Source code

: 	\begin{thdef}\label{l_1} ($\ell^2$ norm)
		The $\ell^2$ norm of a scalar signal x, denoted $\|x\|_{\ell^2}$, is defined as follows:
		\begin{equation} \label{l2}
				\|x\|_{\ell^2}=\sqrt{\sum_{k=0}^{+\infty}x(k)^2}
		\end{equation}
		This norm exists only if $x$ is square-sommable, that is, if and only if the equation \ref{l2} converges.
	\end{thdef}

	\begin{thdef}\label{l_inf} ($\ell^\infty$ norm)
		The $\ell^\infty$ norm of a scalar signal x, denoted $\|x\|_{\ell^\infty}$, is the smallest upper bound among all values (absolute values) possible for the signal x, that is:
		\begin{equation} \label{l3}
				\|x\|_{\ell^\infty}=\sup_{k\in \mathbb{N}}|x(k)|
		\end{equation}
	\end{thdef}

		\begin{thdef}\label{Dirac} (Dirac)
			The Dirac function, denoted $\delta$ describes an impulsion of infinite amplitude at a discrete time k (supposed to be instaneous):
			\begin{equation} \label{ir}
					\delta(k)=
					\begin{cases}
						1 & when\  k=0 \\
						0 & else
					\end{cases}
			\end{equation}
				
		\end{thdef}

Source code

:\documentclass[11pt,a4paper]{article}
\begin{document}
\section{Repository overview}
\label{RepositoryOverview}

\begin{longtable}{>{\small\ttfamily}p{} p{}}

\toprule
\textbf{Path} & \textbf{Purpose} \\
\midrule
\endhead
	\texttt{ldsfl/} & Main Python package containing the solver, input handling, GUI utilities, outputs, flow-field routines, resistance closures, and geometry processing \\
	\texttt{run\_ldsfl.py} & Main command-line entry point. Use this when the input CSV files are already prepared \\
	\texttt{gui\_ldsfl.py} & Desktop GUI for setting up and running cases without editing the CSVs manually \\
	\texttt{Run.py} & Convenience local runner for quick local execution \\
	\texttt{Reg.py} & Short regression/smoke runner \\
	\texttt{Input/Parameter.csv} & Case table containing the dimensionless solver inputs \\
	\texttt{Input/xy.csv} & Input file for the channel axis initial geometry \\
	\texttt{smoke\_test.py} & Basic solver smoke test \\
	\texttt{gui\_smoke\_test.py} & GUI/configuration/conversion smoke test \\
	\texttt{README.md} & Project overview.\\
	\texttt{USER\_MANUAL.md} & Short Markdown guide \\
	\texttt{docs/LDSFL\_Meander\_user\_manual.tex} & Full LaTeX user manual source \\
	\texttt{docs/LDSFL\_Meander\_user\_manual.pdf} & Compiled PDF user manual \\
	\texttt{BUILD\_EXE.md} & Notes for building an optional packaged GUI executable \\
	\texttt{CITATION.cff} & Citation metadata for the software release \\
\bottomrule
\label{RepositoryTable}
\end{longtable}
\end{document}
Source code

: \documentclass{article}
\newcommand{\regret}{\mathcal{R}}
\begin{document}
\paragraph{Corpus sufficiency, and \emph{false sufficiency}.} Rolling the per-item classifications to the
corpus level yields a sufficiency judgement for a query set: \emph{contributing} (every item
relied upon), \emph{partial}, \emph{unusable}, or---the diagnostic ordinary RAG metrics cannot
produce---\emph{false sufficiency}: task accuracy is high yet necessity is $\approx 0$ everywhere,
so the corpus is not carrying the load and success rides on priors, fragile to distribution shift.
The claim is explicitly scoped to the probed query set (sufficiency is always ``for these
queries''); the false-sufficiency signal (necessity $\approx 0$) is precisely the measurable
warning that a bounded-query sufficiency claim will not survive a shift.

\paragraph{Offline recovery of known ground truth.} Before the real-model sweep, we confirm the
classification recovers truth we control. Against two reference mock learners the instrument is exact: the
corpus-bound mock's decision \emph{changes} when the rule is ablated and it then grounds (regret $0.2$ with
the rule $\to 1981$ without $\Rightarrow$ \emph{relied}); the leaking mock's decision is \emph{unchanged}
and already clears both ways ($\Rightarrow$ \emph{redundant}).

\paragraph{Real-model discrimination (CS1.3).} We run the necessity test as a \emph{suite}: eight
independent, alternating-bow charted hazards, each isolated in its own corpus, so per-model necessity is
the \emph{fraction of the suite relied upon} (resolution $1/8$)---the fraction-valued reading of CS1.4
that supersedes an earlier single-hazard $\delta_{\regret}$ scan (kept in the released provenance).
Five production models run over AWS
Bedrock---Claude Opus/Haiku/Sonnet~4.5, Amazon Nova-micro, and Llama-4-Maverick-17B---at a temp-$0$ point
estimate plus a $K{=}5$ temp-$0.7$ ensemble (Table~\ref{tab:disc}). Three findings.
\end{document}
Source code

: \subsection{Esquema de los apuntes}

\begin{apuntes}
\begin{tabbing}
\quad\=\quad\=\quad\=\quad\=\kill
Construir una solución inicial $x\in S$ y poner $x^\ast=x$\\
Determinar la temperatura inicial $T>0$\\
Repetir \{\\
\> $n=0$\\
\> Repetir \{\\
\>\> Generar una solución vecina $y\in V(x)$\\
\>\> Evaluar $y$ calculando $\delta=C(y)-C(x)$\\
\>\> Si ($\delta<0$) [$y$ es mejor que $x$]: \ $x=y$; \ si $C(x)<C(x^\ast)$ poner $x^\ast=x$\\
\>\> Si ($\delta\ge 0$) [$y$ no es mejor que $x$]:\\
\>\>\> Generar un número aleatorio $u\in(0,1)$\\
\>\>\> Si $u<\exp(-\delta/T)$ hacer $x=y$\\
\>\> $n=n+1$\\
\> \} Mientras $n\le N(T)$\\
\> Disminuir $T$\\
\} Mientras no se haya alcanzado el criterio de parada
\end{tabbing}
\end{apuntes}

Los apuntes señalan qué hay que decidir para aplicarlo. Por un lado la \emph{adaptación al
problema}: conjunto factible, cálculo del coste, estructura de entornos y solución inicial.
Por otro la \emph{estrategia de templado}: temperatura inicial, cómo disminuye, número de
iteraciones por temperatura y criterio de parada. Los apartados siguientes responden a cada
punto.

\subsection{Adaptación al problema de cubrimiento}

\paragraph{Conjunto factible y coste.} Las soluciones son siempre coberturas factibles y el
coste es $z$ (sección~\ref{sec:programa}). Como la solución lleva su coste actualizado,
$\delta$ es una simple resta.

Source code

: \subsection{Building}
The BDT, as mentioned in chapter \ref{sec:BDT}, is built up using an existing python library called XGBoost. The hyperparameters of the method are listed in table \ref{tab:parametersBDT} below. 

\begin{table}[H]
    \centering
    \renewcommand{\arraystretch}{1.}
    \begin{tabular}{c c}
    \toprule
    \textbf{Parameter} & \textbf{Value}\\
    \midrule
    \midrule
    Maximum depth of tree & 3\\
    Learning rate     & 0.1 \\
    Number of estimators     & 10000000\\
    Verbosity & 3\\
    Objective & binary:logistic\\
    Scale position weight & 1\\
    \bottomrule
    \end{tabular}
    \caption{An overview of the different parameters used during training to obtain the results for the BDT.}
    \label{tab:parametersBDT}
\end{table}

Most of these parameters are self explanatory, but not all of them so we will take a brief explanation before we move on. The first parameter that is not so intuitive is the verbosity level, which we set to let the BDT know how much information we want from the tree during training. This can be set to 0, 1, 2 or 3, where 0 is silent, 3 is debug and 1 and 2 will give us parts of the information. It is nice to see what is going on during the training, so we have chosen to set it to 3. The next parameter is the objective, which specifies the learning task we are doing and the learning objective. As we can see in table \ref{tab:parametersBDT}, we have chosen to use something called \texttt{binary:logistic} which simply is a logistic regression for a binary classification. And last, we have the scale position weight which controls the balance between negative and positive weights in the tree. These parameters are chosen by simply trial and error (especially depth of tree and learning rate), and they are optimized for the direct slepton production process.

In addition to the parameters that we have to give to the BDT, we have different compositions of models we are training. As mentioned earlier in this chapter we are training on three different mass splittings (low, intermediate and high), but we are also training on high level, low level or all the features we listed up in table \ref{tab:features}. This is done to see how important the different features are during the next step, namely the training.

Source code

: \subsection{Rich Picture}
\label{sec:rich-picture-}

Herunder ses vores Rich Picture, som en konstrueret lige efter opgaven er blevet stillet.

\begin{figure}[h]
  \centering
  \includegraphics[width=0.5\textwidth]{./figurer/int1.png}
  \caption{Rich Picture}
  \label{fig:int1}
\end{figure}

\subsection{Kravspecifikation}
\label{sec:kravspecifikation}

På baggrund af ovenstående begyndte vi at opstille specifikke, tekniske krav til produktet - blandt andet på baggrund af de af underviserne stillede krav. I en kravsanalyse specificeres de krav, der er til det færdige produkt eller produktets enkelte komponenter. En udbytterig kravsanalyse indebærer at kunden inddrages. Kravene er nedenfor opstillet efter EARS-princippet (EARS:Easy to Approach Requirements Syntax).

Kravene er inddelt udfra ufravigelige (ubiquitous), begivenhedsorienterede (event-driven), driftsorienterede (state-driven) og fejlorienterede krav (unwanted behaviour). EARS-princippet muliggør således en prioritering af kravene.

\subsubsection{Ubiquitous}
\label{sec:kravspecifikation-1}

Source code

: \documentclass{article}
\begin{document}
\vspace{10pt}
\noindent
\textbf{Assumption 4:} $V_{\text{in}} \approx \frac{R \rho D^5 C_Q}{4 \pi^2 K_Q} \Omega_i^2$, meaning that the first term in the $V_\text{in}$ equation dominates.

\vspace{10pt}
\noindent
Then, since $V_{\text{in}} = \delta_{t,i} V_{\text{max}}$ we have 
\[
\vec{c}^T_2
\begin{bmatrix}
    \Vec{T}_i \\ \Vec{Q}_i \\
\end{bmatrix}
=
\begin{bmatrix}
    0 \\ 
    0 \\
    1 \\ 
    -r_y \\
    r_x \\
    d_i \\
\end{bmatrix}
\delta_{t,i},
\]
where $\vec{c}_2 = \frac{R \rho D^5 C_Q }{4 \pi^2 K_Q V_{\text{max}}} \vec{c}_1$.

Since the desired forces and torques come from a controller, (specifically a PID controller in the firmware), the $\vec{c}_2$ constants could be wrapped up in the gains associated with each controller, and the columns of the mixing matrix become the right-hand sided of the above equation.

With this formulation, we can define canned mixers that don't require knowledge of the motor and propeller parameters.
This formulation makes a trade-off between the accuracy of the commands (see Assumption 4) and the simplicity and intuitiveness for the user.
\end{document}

================

▸ **TASK BRIEF**
Starting at the line that has "already prepared \\" and ending at the line that has "solver smoke test \\", please write out the lines above exactly, leaving out all others.

▸ **ANSWER FOR THE TASK**
	\texttt{run\_ldsfl.py} & Main command-line entry point. Use this when the input CSV files are already prepared \\
	\texttt{gui\_ldsfl.py} & Desktop GUI for setting up and running cases without editing the CSVs manually \\
	\texttt{Run.py} & Convenience local runner for quick local execution \\
	\texttt{Reg.py} & Short regression/smoke runner \\
	\texttt{Input/Parameter.csv} & Case table containing the dimensionless solver inputs \\
	\texttt{Input/xy.csv} & Input file for the channel axis initial geometry \\
	\texttt{smoke\_test.py} & Basic solver smoke test \\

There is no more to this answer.